DOCA Documentation v2.9.4 (2024 LTS U4)

Bug Fixes in This Version

Ref #

Issue

4469496

Description: On some environments, when an application deletes all flow rules from a template table and then attempted to read flow rules to the same table, an error with fail to create rte flow is raised.

Keyword: Flow rules

Detected in version: 2.9.2

4391384

Description: The UCX package is built without GDR copy support due to an unintended change in the build system that excluded CUDA. As a result, applications relying on GDR functionality in UCX are unable to use it.

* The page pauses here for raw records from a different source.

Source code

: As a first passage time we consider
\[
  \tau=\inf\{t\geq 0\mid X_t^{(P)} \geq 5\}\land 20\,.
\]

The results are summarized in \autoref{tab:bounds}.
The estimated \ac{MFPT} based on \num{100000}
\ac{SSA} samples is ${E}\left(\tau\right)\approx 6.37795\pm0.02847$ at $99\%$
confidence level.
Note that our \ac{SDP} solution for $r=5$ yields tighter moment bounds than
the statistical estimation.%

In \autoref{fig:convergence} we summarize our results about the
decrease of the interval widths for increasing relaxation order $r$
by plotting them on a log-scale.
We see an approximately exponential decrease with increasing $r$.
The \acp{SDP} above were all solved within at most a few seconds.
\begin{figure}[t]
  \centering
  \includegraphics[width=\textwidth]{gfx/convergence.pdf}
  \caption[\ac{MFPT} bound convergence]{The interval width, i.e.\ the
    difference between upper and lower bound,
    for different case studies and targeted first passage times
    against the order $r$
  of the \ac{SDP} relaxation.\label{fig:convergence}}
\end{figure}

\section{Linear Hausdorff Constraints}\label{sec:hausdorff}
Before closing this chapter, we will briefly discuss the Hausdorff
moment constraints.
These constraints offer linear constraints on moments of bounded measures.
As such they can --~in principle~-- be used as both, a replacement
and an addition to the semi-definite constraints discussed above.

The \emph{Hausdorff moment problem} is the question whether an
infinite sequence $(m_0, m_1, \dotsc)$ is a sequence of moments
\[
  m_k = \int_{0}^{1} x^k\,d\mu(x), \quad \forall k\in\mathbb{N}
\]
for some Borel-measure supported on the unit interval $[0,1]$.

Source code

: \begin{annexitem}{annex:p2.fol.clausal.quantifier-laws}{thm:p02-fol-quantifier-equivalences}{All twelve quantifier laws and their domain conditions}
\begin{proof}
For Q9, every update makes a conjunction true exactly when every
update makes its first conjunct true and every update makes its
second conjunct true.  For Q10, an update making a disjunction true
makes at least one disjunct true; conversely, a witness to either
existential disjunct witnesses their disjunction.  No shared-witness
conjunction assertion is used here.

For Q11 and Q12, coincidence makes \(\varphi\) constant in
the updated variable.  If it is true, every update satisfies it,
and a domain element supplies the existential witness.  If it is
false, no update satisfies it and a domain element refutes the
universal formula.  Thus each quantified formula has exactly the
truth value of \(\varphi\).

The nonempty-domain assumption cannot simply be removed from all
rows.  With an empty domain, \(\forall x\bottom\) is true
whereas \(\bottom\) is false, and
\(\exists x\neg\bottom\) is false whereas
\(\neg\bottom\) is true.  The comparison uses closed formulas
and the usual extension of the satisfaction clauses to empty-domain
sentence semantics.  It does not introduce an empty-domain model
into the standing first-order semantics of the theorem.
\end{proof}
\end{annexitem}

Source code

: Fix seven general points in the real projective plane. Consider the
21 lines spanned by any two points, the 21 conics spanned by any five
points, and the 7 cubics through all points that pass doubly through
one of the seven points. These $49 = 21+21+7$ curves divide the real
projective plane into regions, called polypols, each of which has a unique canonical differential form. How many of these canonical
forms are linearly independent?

Keyword: GDR support; CUDA missing; build environment

Detected in version: 2.9.2

4403063

Description: When the package mlnx-fw-updater is installed, it runs its firmware loading script. That script will automatically try to start the MFT kernel support as part of its hardware scan loop. This may cause an issue on some devices.

Keyword: MFT; firmware

Detected in version: 2.9.2

4259675

Description: In rare cases, systems using shared receive queues (shared_rxq) may experience incorrect packet handling during high-throughput traffic.

Keyword: Shared RXQ; packet corruption; routing error

Detected in version: 2.9.2

4410028

Description: On SLES 15 SP5 with kernel version 5.14.21-150500.55.68-default or later, installation of mlnx-ofa_kernel drivers fails to use weak-modules, causing the system to fall back to inbox OFED modules. This occurs because the kernel used to build the drivers (5.14.21-150500.53-default) did not include the mana_ib driver, while newer kernels do—triggering a weak-modules sanity check failure due to the missing replacement.

Keyword: Weak modules; Kernel version mismatch; inbox driver conflict

Detected in version: 2.9.0

Ref #

Issue Description

4728634 / 4648210

Description: Fixed an issue preventing DNF/YUM upgrades of rebuilt mlnx-ofa_kernel-devel packages (via doca-kernel-support) due to version sorting errors. The rebuilt package now appends ".1" and the kernel version to ensure proper RPM comparison and smooth upgrades.

Keywords: mlnx-ofa_kernel-devel package

Reported in version: 2.9.3

Ref #

Issue Description

4403055

Description: Repeated power cycles cause corruption in the EXT4 file system.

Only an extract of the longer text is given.